Beginning with the intercept, results revealed that the average level of depression at hospice enrollment was 3.75 points on the GDS scale (95% CI = 2.22, 5.29) indicating a moderate level of depression in this sample. A significant interaction between time and caregiver positive emotion talk (β = 0.02, p = 0.032) indicates that change in levels of depressive symptoms over time depends on the frequency of caregiver positive emotion talk during interactions with the nurse. More specifically, and counter to our hypothesis, when the interaction is broken down, our findings indicate that caregivers who express an average of 9 or more positive emotion statements per visit demonstrate significant increases in depressive symptoms over time (simple slope for 9 positive emotions: β = 0.38, p = 0.038).
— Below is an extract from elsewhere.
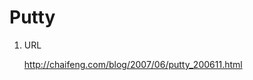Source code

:Putty
=========================================

1. URL

	<http://chaifeng.com/blog/2007/06/putty_200611.html>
Results also reveal a significant interaction between caregiver positive emotion talk and symptoms of anxiety (β = 0.02, p = 0.04). When this interaction is broken down, our findings revealed greater frequency of caregiver positive emotion talk is associated with lower levels of depressive symptoms for caregivers who report symptoms of anxiety that are two standard deviations or more below their own average (simple slope at 2 SD below the mean on anxiety symptoms: (β = −0.11, p = 0.048). Caregiver positive emotion talk was not significantly related to depressive symptoms for individuals reporting symptoms of anxiety at or above their mean (p ≥ .46). In other words, although overall high positive emotion is linked to increasing depression into bereavement, the pattern is reversed only when caregivers report significantly lower anxiety at any given time point in bereavement. When an individual who expressed high positive emotion during care reports a much lower anxiety level at a time point in bereavement, they are more likely to report lower levels of depression at that same bereavement time point. No significant relationships were found with nurse positive emotion or caregiver distress communication.

Turning to nurse emotional responses, results show a marginally significant association between higher levels of nurse emotional responding and higher levels of caregiver depressive symptoms at hospice enrollment (β = 0.07, p = 0.054). A non-significant interaction between nurse emotional responses and time indicates that this association at baseline does not change into bereavement.
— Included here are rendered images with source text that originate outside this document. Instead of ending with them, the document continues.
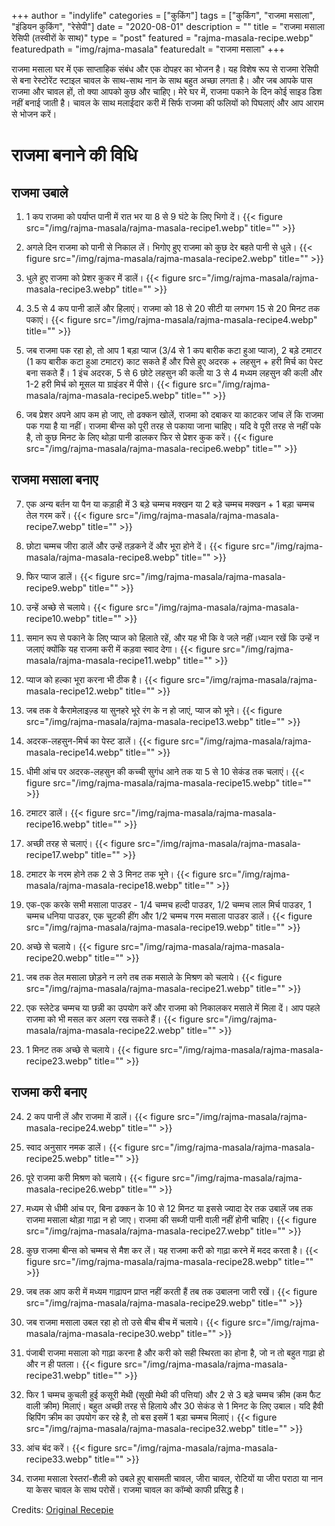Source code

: +++
author = "indylife"
categories = ["कुकिंग"]
tags = ["कुकिंग", "राजमा मसाला", "इंडियन कुकिंग", "रेसेपी"]
date = "2020-08-01"
description = ""
title = "राजमा मसाला रेसिपी (तस्वीरों के साथ)"
type = "post"
featured = "rajma-masala-recipe.webp"
featuredpath = "img/rajma-masala"
featuredalt = "राजमा मसाला"
+++

राजमा मसाला घर में एक साप्ताहिक संबंध और एक दोपहर का भोजन है। यह विशेष रूप से राजमा रेसिपी से बना रेस्टोरेंट स्टाइल चावल के साथ-साथ नान के साथ बहुत अच्छा लगता है। और जब आपके पास राजमा और चावल हों, तो क्या आपको कुछ और चाहिए।
मेरे घर में, राजमा पकाने के दिन कोई साइड डिश नहीं बनाई जाती है। चावल के साथ मलाईदार करी में सिर्फ राजमा की फलियों को पिघलाएं और आप आराम से भोजन करें।

# राजमा बनाने की विधि

## राजमा उबाले

1. 1 कप राजमा को पर्याप्त पानी में रात भर या 8 से 9 घंटे के लिए भिगो दें। 
{{< figure src="/img/rajma-masala/rajma-masala-recipe1.webp" title="" >}}


2. अगले दिन राजमा को पानी से निकाल लें। भिगोए हुए राजमा को कुछ देर बहते पानी से धुले।
{{< figure src="/img/rajma-masala/rajma-masala-recipe2.webp" title="" >}}


3. धुले हुए राजमा को प्रेशर कुकर में डालें।
{{< figure src="/img/rajma-masala/rajma-masala-recipe3.webp" title="" >}}


4. 3.5 से 4 कप पानी डालें और हिलाएं। राजमा को 18 से 20 सीटी या लगभग 15 से 20 मिनट तक पकाएं।
{{< figure src="/img/rajma-masala/rajma-masala-recipe4.webp" title="" >}}


5. जब राजमा पक रहा हो, तो आप 1 बड़ा प्याज (3/4 से 1 कप बारीक कटा हुआ प्याज), 2 बड़े टमाटर (1 कप बारीक कटा हुआ टमाटर) काट सकते हैं और पिसे हुए अदरक + लहसुन + हरी मिर्च का पेस्ट बना सकते हैं। 1 इंच अदरक, 5 से 6 छोटे लहसुन की कली या 3 से 4 मध्यम लहसुन की कली और 1-2 हरी मिर्च को मूसल या ग्राइंडर में पीसे।
{{< figure src="/img/rajma-masala/rajma-masala-recipe5.webp" title="" >}}


6. जब प्रेशर अपने आप कम हो जाए, तो ढक्कन खोलें, राजमा को दबाकर या काटकर जांच लें कि राजमा पक गया है या नहीं। राजमा बीन्स को पूरी तरह से पकाया जाना चाहिए। यदि वे पूरी तरह से नहीं पके है, तो कुछ मिनट के लिए थोड़ा पानी डालकर फिर से प्रेशर कुक करें।
{{< figure src="/img/rajma-masala/rajma-masala-recipe6.webp" title="" >}}


## राजमा मसाला बनाए

7. एक अन्य बर्तन या पैन या कड़ाही में 3 बड़े चम्मच मक्खन या 2 बड़े चम्मच मक्खन + 1 बड़ा चम्मच तेल गरम करें।
{{< figure src="/img/rajma-masala/rajma-masala-recipe7.webp" title="" >}}


8. छोटा चम्मच जीरा डालें और उन्हें तड़कने दें और भूरा होने दें।
{{< figure src="/img/rajma-masala/rajma-masala-recipe8.webp" title="" >}}


9. फिर प्याज डालें।
{{< figure src="/img/rajma-masala/rajma-masala-recipe9.webp" title="" >}}


10. उन्हें अच्छे से चलाये।
{{< figure src="/img/rajma-masala/rajma-masala-recipe10.webp" title="" >}}


11. समान रूप से पकाने के लिए प्याज को हिलाते रहें, और यह भी कि वे जले नहीं।ध्यान रखें कि उन्हें न जलाएं क्योंकि यह राजमा करी में कड़वा स्वाद देगा।
{{< figure src="/img/rajma-masala/rajma-masala-recipe11.webp" title="" >}}


12. प्याज को हल्का भूरा करना भी ठीक है।
{{< figure src="/img/rajma-masala/rajma-masala-recipe12.webp" title="" >}}


13. जब तक वे कैरामेलाइज़्ड या सुनहरे भूरे रंग के न हो जाएं, प्याज को भूने।
{{< figure src="/img/rajma-masala/rajma-masala-recipe13.webp" title="" >}}


14. अदरक-लहसुन-मिर्च का पेस्ट डालें।
{{< figure src="/img/rajma-masala/rajma-masala-recipe14.webp" title="" >}}


15. धीमी आंच पर अदरक-लहसुन की कच्ची सुगंध आने तक या 5 से 10 सेकंड तक चलाएं।
{{< figure src="/img/rajma-masala/rajma-masala-recipe15.webp" title="" >}}


16. टमाटर डालें।
{{< figure src="/img/rajma-masala/rajma-masala-recipe16.webp" title="" >}}


17. अच्छी तरह से चलाएं।
{{< figure src="/img/rajma-masala/rajma-masala-recipe17.webp" title="" >}}


18. टमाटर के नरम होने तक 2 से 3 मिनट तक भूने।
{{< figure src="/img/rajma-masala/rajma-masala-recipe18.webp" title="" >}}


19. एक-एक करके सभी मसाला पाउडर - 1/4 चम्मच हल्दी पाउडर, 1/2 चम्मच लाल मिर्च पाउडर, 1 चम्मच धनिया पाउडर, एक चुटकी हींग और 1/2 चम्मच गरम मसाला पाउडर डालें।
{{< figure src="/img/rajma-masala/rajma-masala-recipe19.webp" title="" >}}


20. अच्छे से चलाये।
{{< figure src="/img/rajma-masala/rajma-masala-recipe20.webp" title="" >}}


21. जब तक तेल मसाला छोड़ने न लगे तब तक मसाले के मिश्रण को चलाये।
{{< figure src="/img/rajma-masala/rajma-masala-recipe21.webp" title="" >}}


22. एक स्लेटेड चम्मच या छन्नी का उपयोग करें और राजमा को निकालकर मसाले में मिला दें। आप पहले राजमा को भी मसल कर अलग रख सकते हैं।
{{< figure src="/img/rajma-masala/rajma-masala-recipe22.webp" title="" >}}


23. 1 मिनट तक अच्छे से चलाये।
{{< figure src="/img/rajma-masala/rajma-masala-recipe23.webp" title="" >}}



## राजमा करी बनाए

24. 2 कप पानी लें और राजमा में डालें।
{{< figure src="/img/rajma-masala/rajma-masala-recipe24.webp" title="" >}}


25. स्वाद अनुसार नमक डालें।
{{< figure src="/img/rajma-masala/rajma-masala-recipe25.webp" title="" >}}


26. पूरे राजमा करी मिश्रण को चलाये।
{{< figure src="/img/rajma-masala/rajma-masala-recipe26.webp" title="" >}}


27. मध्यम से धीमी आंच पर, बिना ढक्कन के 10 से 12 मिनट या इससे ज्यादा देर तक उबालें जब तक राजमा मसाला थोड़ा गाढ़ा न हो जाए। राजमा की सब्जी पानी वाली नहीं होनी चाहिए।
{{< figure src="/img/rajma-masala/rajma-masala-recipe27.webp" title="" >}}


28. कुछ राजमा बीन्स को चम्मच से मैश कर लें। यह राजमा करी को गाढ़ा करने में मदद करता है।
{{< figure src="/img/rajma-masala/rajma-masala-recipe28.webp" title="" >}}


29. जब तक आप करी में मध्यम गाढ़ापन प्राप्त नहीं करती हैं तब तक उबालना जारी रखें।
{{< figure src="/img/rajma-masala/rajma-masala-recipe29.webp" title="" >}}


30. जब राजमा मसाला उबल रहा हो तो उसे बीच बीच में चलाये।
{{< figure src="/img/rajma-masala/rajma-masala-recipe30.webp" title="" >}}


31. पंजाबी राजमा मसाला को गाढ़ा करना है और करी को सही स्थिरता का होना है, जो न तो बहुत गाढ़ा हो और न ही पतला।
{{< figure src="/img/rajma-masala/rajma-masala-recipe31.webp" title="" >}}


32. फिर 1 चम्मच कुचली हुई कसूरी मेथी (सूखी मेथी की पत्तियां) और 2 से 3 बड़े चम्मच क्रीम (कम फैट वाली क्रीम) मिलाएं। बहुत अच्छी तरह से हिलाये और 30 सेकंड से 1 मिनट के लिए उबाल। यदि हैवी व्हिपिंग क्रीम का उपयोग कर रहे है, तो बस इसमें 1 बड़ा चम्मच मिलाएं।
{{< figure src="/img/rajma-masala/rajma-masala-recipe32.webp" title="" >}}


33. आंच बंद करें।
{{< figure src="/img/rajma-masala/rajma-masala-recipe33.webp" title="" >}}


34. राजमा मसाला रेस्तरां-शैली को उबले हुए बासमती चावल, जीरा चावल, रोटियों या जीरा पराठा या नान या केसर चावल के साथ परोसें। राजमा चावल का कॉम्बो काफी प्रसिद्ध है।


Credits: [Original Recepie](https://www.vegrecipesofindia.com/rajma-masala-recipe-restaurant-style/)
Finally, a significant main effect emerged for grand-centered symptoms of anxiety (β = 0.48, p < 0.001). This effect indicates that caregivers whose average level of anxiety is higher than the overall average level of all caregivers’ anxiety also report higher average levels of depression relative to other participants.

Conclusion

Psychological distress is often elevated during caregiving and the initial phase of bereavement, decreasing over the course of the first year.(30) There is evidence that patient-provider communication relevant to information exchange is a good predictor for preparedness for end of life and caregiver bereavement.(31, 32) However, to date there has been little prospective work to show that emotional communication between caregivers and health care providers can impact caregiver depression, especially with long term effects. Our study demonstrates the potential impact of caregiver and nurse communication during home hospice on caregiver depression during bereavement.

Contrary to our hypotheses, we found no relationship between caregiver expression of distress communication and depression in bereavement. This may be due to the normative nature of caregivers expressing distress to a hospice during hospice care. As such, expressing distress to other individuals in other contexts during this time may be a better predictor of caregiver depression in bereavement. Additionally, the expression of distress may serve to attenuate the impact of the emotion.(16, 17)
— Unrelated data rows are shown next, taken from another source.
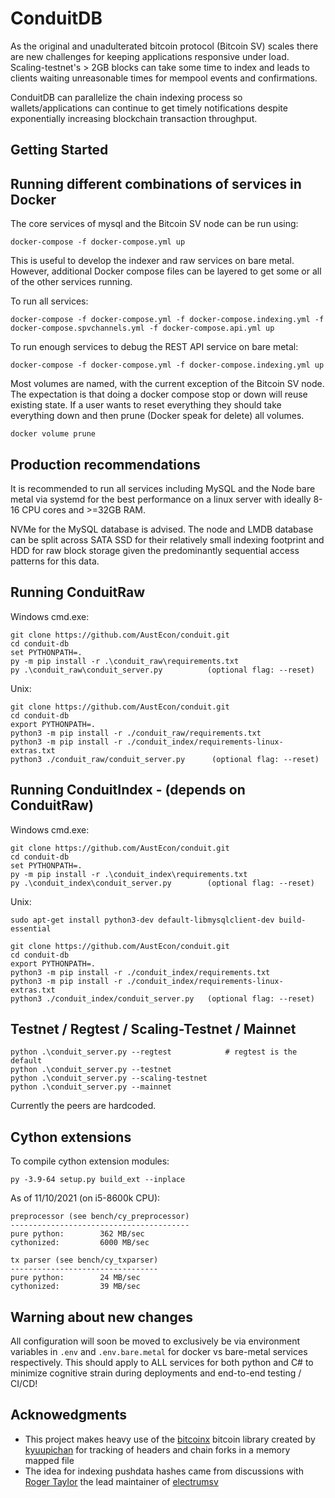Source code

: # ConduitDB
As the original and unadulterated bitcoin protocol (Bitcoin SV) scales there are new
challenges for keeping applications responsive under load. Scaling-testnet's > 2GB
blocks can take some time to index and leads to clients waiting
unreasonable times for mempool events and confirmations.

ConduitDB can parallelize the chain indexing process so wallets/applications can
continue to get timely notifications despite exponentially increasing blockchain
transaction throughput.

## Getting Started

## Running different combinations of services in Docker

The core services of mysql and the  Bitcoin SV node can be run using:

    docker-compose -f docker-compose.yml up

This is useful to develop the indexer and raw services on bare metal. However, additional Docker
compose files can be layered to get some or all of the other services running.

To run all services:

    docker-compose -f docker-compose.yml -f docker-compose.indexing.yml -f docker-compose.spvchannels.yml -f docker-compose.api.yml up

To run enough services to debug the REST API service on bare metal:

    docker-compose -f docker-compose.yml -f docker-compose.indexing.yml up

Most volumes are named, with the current exception of the Bitcoin SV node. The expectation is that
doing a docker compose stop or down will reuse existing state. If a user wants to reset everything
they should take everything down and then prune (Docker speak for delete) all volumes.

    docker volume prune

## Production recommendations
It is recommended to run all services including MySQL and the Node bare metal 
via systemd for the best performance on a linux server with ideally 8-16 CPU 
cores and >=32GB RAM.  

NVMe for the MySQL database is advised. The node and LMDB database can be split
across SATA SSD for their relatively small indexing footprint and HDD for 
raw block storage given the predominantly sequential access patterns for this 
data. 

## Running ConduitRaw

Windows cmd.exe:

    git clone https://github.com/AustEcon/conduit.git
    cd conduit-db
    set PYTHONPATH=.
    py -m pip install -r .\conduit_raw\requirements.txt
    py .\conduit_raw\conduit_server.py          (optional flag: --reset)

Unix:

    git clone https://github.com/AustEcon/conduit.git
    cd conduit-db
    export PYTHONPATH=.
    python3 -m pip install -r ./conduit_raw/requirements.txt
    python3 -m pip install -r ./conduit_index/requirements-linux-extras.txt
    python3 ./conduit_raw/conduit_server.py      (optional flag: --reset)

## Running ConduitIndex - (depends on ConduitRaw)

Windows cmd.exe:

    git clone https://github.com/AustEcon/conduit.git
    cd conduit-db
    set PYTHONPATH=.
    py -m pip install -r .\conduit_index\requirements.txt
    py .\conduit_index\conduit_server.py        (optional flag: --reset)

Unix:
    
    sudo apt-get install python3-dev default-libmysqlclient-dev build-essential
    
    git clone https://github.com/AustEcon/conduit.git
    cd conduit-db
    export PYTHONPATH=.
    python3 -m pip install -r ./conduit_index/requirements.txt
    python3 -m pip install -r ./conduit_index/requirements-linux-extras.txt
    python3 ./conduit_index/conduit_server.py   (optional flag: --reset)


## Testnet / Regtest / Scaling-Testnet / Mainnet

    python .\conduit_server.py --regtest            # regtest is the default
    python .\conduit_server.py --testnet
    python .\conduit_server.py --scaling-testnet
    python .\conduit_server.py --mainnet

Currently the peers are hardcoded.


## Cython extensions
To compile cython extension modules:

    py -3.9-64 setup.py build_ext --inplace

As of 11/10/2021 (on i5-8600k CPU):

    preprocessor (see bench/cy_preprocessor)
    ----------------------------------------
    pure python:        362 MB/sec
    cythonized:         6000 MB/sec

    tx parser (see bench/cy_txparser)
    ---------------------------------
    pure python:        24 MB/sec 
    cythonized:         39 MB/sec


## Warning about new changes

All configuration will soon be moved to exclusively be via environment variables in
`.env` and `.env.bare.metal` for docker vs bare-metal services respectively. This
should apply to ALL services for both python and C# to minimize cognitive strain
during deployments and end-to-end testing / CI/CD!

## Acknowedgments

- This project makes heavy use of the [bitcoinx](https://github.com/kyuupichan/bitcoinX) bitcoin
library created by [kyuupichan](https://github.com/kyuupichan) for tracking of headers and
chain forks in a memory mapped file
- The idea for indexing pushdata hashes came from discussions with
[Roger Taylor](https://github.com/rt121212121) the lead maintainer of [electrumsv](https://github.com/electrumsv/electrumsv)

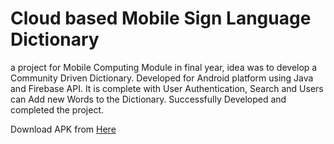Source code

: # Cloud based Mobile Sign Language Dictionary


a project for Mobile Computing Module in final year, idea was to
develop a Community Driven Dictionary. Developed for Android
platform using Java and Firebase API. It is complete with User
Authentication, Search and Users can Add new Words to the Dictionary.
Successfully Developed and completed the project.

Download APK from [Here](https://github.com/MaverickBEAST/SignLangDict/blob/master/app/release/app-release.apk)
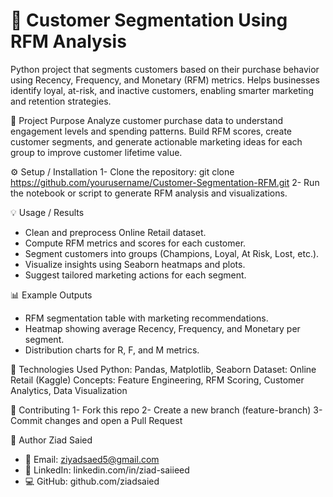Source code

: # 🧩 Customer Segmentation Using RFM Analysis
Python project that segments customers based on their purchase behavior using Recency, Frequency, and Monetary (RFM) metrics. Helps businesses identify loyal, at-risk, and inactive customers, enabling smarter marketing and retention strategies.

🎯 Project Purpose
Analyze customer purchase data to understand engagement levels and spending patterns. Build RFM scores, create customer segments, and generate actionable marketing ideas for each group to improve customer lifetime value.

⚙️ Setup / Installation
1- Clone the repository:
git clone https://github.com/yourusername/Customer-Segmentation-RFM.git
2- Run the notebook or script to generate RFM analysis and visualizations.

💡 Usage / Results
- Clean and preprocess Online Retail dataset.
- Compute RFM metrics and scores for each customer.
- Segment customers into groups (Champions, Loyal, At Risk, Lost, etc.).
- Visualize insights using Seaborn heatmaps and plots.
- Suggest tailored marketing actions for each segment.

📊 Example Outputs
- RFM segmentation table with marketing recommendations.
- Heatmap showing average Recency, Frequency, and Monetary per segment.
- Distribution charts for R, F, and M metrics.

🧰 Technologies Used
Python: Pandas, Matplotlib, Seaborn
Dataset: Online Retail (Kaggle)
Concepts: Feature Engineering, RFM Scoring, Customer Analytics, Data Visualization

🤝 Contributing
1- Fork this repo
2- Create a new branch (feature-branch)
3- Commit changes and open a Pull Request

👤 Author
Ziad Saied
- 📧 Email: ziyadsaed5@gmail.com
- 🔗 LinkedIn: linkedin.com/in/ziad-saiieed
- 💻 GitHub: github.com/ziadsaied
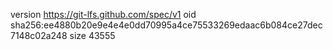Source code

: version https://git-lfs.github.com/spec/v1
oid sha256:ee4880b20e9e4e4e0dd70995a4ce75533269edaac6b084ce27dec7148c02a248
size 43555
Also contrary to our hypotheses, we found high levels of caregiver positive emotion talk during hospice care were associated with an overall greater increase in depression over time. This was somewhat surprising given the theory and research outlining the benefits of positive emotion.(18, 19) However, specifically for caregivers reporting time points with individual lower levels of anxiety, more positive emotion in visits with the hospice nurse actually may serve a protective function against depression. Taken together, these findings suggest that positive emotion may not be the most effective coping strategy overall, but there may be periods, including when caregivers have lower-than-normal anxiety, where it may be beneficial.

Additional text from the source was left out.